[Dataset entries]
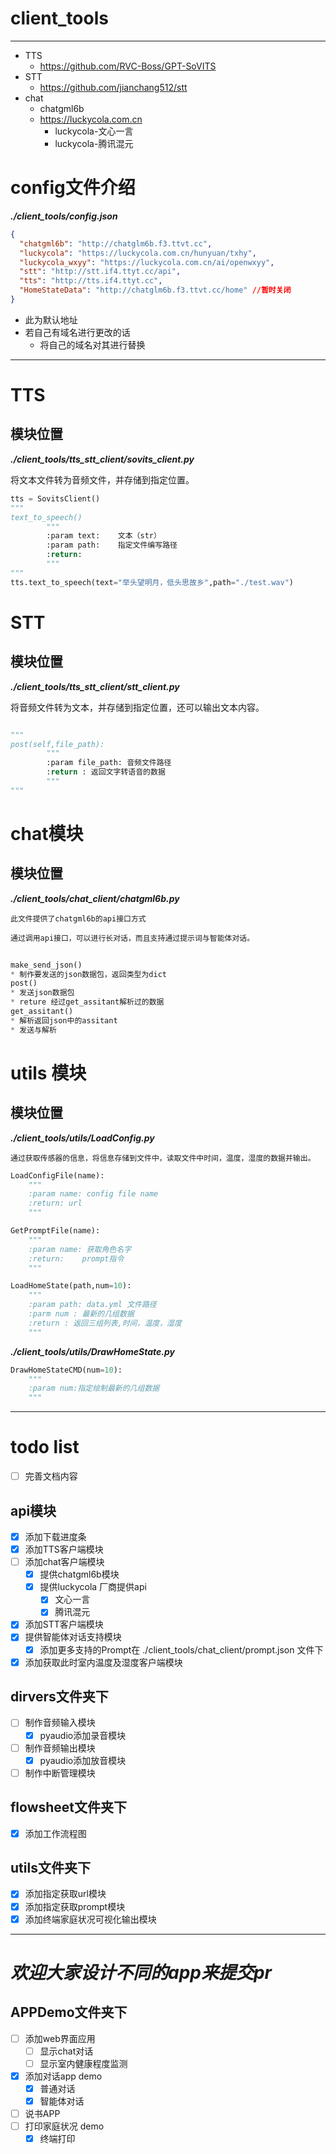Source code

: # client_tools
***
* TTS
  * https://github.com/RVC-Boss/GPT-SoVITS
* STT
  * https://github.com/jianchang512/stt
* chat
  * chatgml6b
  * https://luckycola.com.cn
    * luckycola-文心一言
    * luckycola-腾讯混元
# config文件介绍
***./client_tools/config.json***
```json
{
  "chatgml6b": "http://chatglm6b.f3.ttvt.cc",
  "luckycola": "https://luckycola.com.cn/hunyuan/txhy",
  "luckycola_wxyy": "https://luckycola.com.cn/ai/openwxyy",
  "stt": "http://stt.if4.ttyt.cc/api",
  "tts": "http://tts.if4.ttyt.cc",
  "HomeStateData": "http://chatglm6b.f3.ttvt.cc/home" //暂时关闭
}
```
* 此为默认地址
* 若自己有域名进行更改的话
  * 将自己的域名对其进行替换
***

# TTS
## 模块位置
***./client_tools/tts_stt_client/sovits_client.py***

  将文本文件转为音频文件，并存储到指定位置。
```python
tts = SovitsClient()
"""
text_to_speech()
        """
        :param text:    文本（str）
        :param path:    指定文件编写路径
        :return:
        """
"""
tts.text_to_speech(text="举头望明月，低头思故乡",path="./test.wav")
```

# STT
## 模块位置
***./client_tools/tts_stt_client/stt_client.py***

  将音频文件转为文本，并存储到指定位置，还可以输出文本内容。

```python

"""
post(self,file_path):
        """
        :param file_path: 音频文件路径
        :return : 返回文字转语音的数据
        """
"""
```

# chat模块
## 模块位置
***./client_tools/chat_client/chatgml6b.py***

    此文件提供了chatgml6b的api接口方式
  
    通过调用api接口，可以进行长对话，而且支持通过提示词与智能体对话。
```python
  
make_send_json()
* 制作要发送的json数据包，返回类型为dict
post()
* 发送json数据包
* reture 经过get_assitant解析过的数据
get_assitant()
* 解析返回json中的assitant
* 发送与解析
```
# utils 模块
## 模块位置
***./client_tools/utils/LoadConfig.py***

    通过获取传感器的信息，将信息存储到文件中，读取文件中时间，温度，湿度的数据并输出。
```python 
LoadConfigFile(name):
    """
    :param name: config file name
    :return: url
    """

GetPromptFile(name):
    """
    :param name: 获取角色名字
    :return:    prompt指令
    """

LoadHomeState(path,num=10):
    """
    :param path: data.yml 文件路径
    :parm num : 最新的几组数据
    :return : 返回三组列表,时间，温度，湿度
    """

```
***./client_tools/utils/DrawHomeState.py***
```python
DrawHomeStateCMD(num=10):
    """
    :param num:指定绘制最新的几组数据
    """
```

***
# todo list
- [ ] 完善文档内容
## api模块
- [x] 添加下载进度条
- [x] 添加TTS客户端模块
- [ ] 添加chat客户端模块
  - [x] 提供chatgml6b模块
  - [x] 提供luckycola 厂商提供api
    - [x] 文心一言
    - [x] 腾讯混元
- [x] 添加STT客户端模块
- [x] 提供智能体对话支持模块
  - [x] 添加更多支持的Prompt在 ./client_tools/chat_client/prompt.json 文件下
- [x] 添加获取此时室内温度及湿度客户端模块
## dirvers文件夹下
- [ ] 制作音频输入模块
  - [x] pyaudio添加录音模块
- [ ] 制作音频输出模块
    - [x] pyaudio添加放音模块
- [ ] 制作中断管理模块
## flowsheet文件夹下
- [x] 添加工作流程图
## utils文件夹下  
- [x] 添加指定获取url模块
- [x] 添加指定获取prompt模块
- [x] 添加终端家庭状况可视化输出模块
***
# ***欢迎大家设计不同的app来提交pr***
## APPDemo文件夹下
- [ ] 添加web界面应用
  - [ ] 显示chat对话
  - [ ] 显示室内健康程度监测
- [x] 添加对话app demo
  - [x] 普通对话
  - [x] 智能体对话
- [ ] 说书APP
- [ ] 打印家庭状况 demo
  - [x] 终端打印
--
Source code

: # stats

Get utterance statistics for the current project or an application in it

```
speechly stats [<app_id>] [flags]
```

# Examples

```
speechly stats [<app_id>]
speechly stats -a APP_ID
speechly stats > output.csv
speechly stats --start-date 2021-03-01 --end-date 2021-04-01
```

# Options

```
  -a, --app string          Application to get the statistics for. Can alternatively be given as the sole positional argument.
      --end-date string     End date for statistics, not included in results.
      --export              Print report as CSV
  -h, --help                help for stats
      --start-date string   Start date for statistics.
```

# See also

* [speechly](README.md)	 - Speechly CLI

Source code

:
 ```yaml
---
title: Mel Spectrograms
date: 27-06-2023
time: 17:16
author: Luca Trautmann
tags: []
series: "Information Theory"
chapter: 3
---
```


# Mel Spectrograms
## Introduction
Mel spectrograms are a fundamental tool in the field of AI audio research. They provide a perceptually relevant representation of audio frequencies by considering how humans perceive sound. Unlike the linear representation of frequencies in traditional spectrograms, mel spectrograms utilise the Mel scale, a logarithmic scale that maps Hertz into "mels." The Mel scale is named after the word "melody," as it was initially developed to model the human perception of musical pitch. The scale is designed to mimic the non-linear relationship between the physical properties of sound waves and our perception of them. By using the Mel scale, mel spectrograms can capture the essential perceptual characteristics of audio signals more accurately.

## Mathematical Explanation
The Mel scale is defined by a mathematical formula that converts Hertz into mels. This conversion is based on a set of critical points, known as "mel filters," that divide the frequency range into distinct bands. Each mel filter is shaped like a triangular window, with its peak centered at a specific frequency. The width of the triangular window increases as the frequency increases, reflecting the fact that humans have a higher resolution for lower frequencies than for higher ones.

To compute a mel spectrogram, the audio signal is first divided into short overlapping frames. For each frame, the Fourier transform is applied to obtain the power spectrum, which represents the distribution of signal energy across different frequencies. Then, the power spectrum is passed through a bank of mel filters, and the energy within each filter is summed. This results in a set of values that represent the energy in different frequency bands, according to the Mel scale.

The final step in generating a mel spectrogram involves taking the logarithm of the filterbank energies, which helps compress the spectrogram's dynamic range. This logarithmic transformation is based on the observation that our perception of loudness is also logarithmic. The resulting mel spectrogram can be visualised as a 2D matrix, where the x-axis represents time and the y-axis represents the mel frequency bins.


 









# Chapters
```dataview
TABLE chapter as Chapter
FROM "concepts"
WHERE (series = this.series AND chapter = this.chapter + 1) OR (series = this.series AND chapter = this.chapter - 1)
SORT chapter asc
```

Directions for this task: If the string "scale" appears in a line of the entries, report the line.

Finished exercise:
Mel spectrograms are a fundamental tool in the field of AI audio research. They provide a perceptually relevant representation of audio frequencies by considering how humans perceive sound. Unlike the linear representation of frequencies in traditional spectrograms, mel spectrograms utilise the Mel scale, a logarithmic scale that maps Hertz into "mels." The Mel scale is named after the word "melody," as it was initially developed to model the human perception of musical pitch. The scale is designed to mimic the non-linear relationship between the physical properties of sound waves and our perception of them. By using the Mel scale, mel spectrograms can capture the essential perceptual characteristics of audio signals more accurately.
The Mel scale is defined by a mathematical formula that converts Hertz into mels. This conversion is based on a set of critical points, known as "mel filters," that divide the frequency range into distinct bands. Each mel filter is shaped like a triangular window, with its peak centered at a specific frequency. The width of the triangular window increases as the frequency increases, reflecting the fact that humans have a higher resolution for lower frequencies than for higher ones.
To compute a mel spectrogram, the audio signal is first divided into short overlapping frames. For each frame, the Fourier transform is applied to obtain the power spectrum, which represents the distribution of signal energy across different frequencies. Then, the power spectrum is passed through a bank of mel filters, and the energy within each filter is summed. This results in a set of values that represent the energy in different frequency bands, according to the Mel scale.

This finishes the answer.